Dette : l'hôpital de Roanne joue gros
L'hôpital de Roanne paye cher le remboursement de l'emprunt lié à sa modernisation (D.R.)

Anticipation et coordination : 2013 est restée soumise à de fortes tensions financières malgré la mise en place d'une nouvelle organisation et des mesures de réduction des coûts.

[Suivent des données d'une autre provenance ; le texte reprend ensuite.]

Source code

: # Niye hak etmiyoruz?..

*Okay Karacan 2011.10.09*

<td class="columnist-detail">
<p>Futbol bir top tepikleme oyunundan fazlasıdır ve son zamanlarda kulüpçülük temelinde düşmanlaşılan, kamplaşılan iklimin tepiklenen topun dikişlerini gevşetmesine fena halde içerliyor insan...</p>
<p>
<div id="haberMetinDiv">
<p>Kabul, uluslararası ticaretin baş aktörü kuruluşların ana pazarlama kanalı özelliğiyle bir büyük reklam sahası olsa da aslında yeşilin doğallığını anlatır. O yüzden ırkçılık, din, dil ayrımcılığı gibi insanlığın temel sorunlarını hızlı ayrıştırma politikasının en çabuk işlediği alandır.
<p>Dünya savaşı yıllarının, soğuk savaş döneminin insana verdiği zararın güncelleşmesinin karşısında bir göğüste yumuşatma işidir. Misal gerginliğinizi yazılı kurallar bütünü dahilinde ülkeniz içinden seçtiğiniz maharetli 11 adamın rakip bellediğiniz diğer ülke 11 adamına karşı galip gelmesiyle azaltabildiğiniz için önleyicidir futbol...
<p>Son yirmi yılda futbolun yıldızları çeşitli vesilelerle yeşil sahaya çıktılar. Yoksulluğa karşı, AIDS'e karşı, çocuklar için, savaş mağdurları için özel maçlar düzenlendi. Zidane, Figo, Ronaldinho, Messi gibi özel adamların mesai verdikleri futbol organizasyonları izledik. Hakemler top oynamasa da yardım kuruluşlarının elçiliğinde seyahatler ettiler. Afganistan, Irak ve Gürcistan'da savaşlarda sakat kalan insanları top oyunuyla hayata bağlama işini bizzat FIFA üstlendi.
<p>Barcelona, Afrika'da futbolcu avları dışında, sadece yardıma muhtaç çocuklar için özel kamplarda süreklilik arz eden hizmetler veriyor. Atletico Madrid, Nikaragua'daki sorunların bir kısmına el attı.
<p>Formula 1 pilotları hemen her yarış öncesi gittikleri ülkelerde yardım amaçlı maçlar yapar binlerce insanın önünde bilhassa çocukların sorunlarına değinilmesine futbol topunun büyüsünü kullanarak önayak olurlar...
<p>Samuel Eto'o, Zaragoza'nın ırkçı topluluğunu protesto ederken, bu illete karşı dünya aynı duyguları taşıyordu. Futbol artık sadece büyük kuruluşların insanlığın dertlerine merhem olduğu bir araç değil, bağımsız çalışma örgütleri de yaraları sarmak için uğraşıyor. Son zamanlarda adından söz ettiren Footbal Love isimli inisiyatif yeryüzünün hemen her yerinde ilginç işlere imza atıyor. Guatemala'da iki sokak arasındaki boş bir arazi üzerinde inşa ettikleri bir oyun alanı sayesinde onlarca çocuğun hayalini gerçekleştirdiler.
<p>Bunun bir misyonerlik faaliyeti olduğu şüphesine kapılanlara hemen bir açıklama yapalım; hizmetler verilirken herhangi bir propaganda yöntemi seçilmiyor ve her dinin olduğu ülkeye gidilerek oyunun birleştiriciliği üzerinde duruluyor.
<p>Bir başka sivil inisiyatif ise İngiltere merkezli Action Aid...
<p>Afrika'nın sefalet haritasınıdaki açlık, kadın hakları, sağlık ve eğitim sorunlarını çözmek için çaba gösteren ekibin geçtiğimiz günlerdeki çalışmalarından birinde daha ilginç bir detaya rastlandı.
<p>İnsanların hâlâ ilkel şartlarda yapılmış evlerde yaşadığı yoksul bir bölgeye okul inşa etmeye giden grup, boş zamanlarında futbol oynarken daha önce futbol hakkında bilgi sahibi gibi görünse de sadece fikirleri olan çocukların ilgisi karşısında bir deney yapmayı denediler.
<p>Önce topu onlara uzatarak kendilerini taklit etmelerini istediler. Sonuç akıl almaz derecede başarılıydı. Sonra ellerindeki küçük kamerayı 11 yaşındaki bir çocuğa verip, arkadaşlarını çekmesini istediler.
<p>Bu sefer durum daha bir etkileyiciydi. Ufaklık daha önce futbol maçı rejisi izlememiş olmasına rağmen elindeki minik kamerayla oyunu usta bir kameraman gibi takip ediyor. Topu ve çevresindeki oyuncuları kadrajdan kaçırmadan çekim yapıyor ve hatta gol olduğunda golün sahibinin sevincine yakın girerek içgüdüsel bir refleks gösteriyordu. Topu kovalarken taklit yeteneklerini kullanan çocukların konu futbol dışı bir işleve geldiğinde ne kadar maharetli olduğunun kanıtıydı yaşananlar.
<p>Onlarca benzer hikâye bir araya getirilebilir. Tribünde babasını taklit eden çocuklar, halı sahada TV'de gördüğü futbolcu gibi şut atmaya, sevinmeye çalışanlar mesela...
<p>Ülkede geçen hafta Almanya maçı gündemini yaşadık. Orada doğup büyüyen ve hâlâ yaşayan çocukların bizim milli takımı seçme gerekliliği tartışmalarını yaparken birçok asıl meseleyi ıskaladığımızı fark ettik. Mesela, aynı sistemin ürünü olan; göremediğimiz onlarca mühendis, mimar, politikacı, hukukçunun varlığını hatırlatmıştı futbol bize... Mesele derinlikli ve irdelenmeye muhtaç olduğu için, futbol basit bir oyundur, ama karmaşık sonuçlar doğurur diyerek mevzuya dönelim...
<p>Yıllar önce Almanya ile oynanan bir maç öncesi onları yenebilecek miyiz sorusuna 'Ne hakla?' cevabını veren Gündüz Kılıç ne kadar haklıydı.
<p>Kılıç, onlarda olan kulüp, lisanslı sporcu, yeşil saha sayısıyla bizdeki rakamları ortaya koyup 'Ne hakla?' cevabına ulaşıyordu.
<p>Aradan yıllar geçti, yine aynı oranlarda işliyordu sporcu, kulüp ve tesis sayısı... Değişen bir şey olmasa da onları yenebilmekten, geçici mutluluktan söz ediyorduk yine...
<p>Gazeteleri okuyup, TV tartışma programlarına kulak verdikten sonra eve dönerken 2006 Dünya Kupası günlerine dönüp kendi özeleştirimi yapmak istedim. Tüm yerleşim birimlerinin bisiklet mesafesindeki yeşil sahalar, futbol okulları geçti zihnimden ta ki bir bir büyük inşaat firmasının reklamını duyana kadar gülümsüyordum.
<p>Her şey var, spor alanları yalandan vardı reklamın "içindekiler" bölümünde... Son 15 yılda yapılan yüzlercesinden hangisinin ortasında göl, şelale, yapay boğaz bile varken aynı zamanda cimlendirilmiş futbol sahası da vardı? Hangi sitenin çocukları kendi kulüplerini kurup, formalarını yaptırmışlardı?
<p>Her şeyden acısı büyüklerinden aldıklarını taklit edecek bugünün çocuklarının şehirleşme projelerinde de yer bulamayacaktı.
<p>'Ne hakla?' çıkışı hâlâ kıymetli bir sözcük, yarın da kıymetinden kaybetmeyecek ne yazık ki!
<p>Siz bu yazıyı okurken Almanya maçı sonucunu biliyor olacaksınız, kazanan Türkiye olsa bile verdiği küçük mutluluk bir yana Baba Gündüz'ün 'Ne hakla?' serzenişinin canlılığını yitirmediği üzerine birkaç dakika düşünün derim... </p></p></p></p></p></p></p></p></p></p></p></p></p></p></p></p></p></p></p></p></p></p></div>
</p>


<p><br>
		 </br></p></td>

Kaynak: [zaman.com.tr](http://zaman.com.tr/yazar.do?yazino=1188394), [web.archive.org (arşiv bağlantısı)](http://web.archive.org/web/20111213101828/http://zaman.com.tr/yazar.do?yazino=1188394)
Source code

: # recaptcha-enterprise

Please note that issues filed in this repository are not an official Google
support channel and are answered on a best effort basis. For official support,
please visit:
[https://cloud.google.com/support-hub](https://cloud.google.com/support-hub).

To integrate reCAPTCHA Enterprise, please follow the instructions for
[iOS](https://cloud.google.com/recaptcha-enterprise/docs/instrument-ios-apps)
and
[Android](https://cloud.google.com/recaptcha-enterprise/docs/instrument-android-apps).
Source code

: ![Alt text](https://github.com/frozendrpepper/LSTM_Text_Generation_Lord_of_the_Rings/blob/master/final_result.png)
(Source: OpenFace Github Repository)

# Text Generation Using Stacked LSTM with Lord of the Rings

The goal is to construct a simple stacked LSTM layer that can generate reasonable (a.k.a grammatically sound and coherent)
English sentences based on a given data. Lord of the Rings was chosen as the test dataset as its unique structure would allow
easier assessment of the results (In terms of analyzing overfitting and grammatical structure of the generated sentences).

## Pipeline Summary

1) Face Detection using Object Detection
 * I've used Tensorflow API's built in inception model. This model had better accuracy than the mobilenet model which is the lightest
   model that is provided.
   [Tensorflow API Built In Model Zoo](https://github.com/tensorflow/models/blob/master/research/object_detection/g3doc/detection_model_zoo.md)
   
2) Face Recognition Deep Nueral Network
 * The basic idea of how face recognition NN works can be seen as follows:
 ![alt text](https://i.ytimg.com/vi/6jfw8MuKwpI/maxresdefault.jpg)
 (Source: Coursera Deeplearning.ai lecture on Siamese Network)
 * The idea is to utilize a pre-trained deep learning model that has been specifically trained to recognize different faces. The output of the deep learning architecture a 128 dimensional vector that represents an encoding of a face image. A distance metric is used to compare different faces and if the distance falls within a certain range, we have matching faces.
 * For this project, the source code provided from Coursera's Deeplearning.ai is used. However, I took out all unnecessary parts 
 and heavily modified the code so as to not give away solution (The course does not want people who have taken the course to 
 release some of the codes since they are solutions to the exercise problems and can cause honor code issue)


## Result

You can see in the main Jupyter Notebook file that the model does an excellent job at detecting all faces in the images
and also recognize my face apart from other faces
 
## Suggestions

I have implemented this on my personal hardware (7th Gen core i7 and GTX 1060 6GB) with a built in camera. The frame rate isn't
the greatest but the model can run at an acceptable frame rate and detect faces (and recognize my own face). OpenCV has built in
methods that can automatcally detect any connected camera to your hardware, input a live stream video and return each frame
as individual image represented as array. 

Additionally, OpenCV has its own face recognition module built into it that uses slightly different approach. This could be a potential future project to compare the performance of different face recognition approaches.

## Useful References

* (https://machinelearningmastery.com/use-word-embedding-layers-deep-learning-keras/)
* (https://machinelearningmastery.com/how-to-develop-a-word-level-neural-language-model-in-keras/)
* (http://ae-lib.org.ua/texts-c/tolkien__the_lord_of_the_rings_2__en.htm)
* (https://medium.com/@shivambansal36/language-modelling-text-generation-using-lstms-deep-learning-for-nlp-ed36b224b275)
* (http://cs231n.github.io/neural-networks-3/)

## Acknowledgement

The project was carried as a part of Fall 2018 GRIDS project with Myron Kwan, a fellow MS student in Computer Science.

Lors des vœux 2014, la directrice du centre hospitalier roannais, Véronique Bourrachot, n’a pas nié la situation. Elle a juste tenu à souligner que, malgré cette position délicate, la radiothérapie avait été maintenue, de même que le 15 (urgences) avec lancement du chantier de la rénovation du service et de celui de l’hôpital de jour. Enfin, de nouveaux spécialistes sont arrivés. « On joue gros sur ce plan là, admet la directrice, qui a accepté de retravailler le plan pour réduire la dette. Nous attendons la réponse de la Chambre régionale des comptes. En cas de rejet, nous serons placés sous administration provisoire. C’est une hypothèse. En attendant on ne perd pas de temps. On poursuit la recherche d’améliorations, sans jamais perdre de vue la qualité des soins. En s’appuyant sur l’analyse fournie par les services. L’une des pistes passe par plus de coordination entre médecins spécialistes et généralistes pour mieux coordonner les soins en amont et éviter les hospitalisations en urgence entraînant une désorganisation. On peut augmenter les lits réservés aux bilans de santé, de 12 actuellement, à 20, voire plus à l’avenir. Au lieu de baisser la capacité d’accueil, on peut modifier nos pratiques de prise en charge, le tout dans le maintien d’une offre de soin répondant aux besoins de la population. Nous ne souhaitons pas qu’elle parte se faire soigner ailleurs. »
La majeure partie des établissements de santé français en difficulté : l’hôpital de Roanne paye cher le remboursement de l’emprunt lié à sa modernisation, ajouté à la défaillance d’une entreprise du bâtiment qui a fortement alourdi l’ardoise sans oublier la signature d’un emprunt toxique. « Depuis le plan Hôpital 2007, la majeure partie des établissements de santé français sont en difficulté, témoigne Didier Marchand, représentant la CGT, syndicat majoritaire à l’hôpital. « Les injonctions de notre tutelle, l’ARS ont été telles sur le plan purement économique, que 35 suppressions de lits et 70 suppressions équivalents temps plein ont été prévues. Depuis, la directrice a accepté de retravailler ce plan qui reste en stand by. Le levier sur lequel on peut jouer est la DMS (durée moyenne de séjour ndlr). On a un outil de travail performant, des équipes motivées. Il serait nécessaire de renégocier la dette au niveau national. Sans le remboursement des emprunts liés à la rénovation, on n’en serait pas là. Aujourd’hui, l’argent de la Sécurité sociale sert à le rembourser. La tutelle exige d’un établissement de santé les mêmes contraintes que n’importe quelle entreprise privée. Or, les enjeux ne sont pas les mêmes, ce qui ne veut pas dire qu’il n’y a pas des améliorations à apporter. On peut toujours être plus efficace. »  

Aline Vincent


Plan Hôpital 2007

La réforme hospitalière de 2007 visait à donner plus de facilités aux établissements hospitaliers publics et privés pour réaliser leurs projets en réformant leurs modes de financement. Elle incitait à la modernisation des structures en octroyant davantage d’autonomie aux responsables d’établissements et en desserrant les règles d’achats publics pour accélérer les investissements.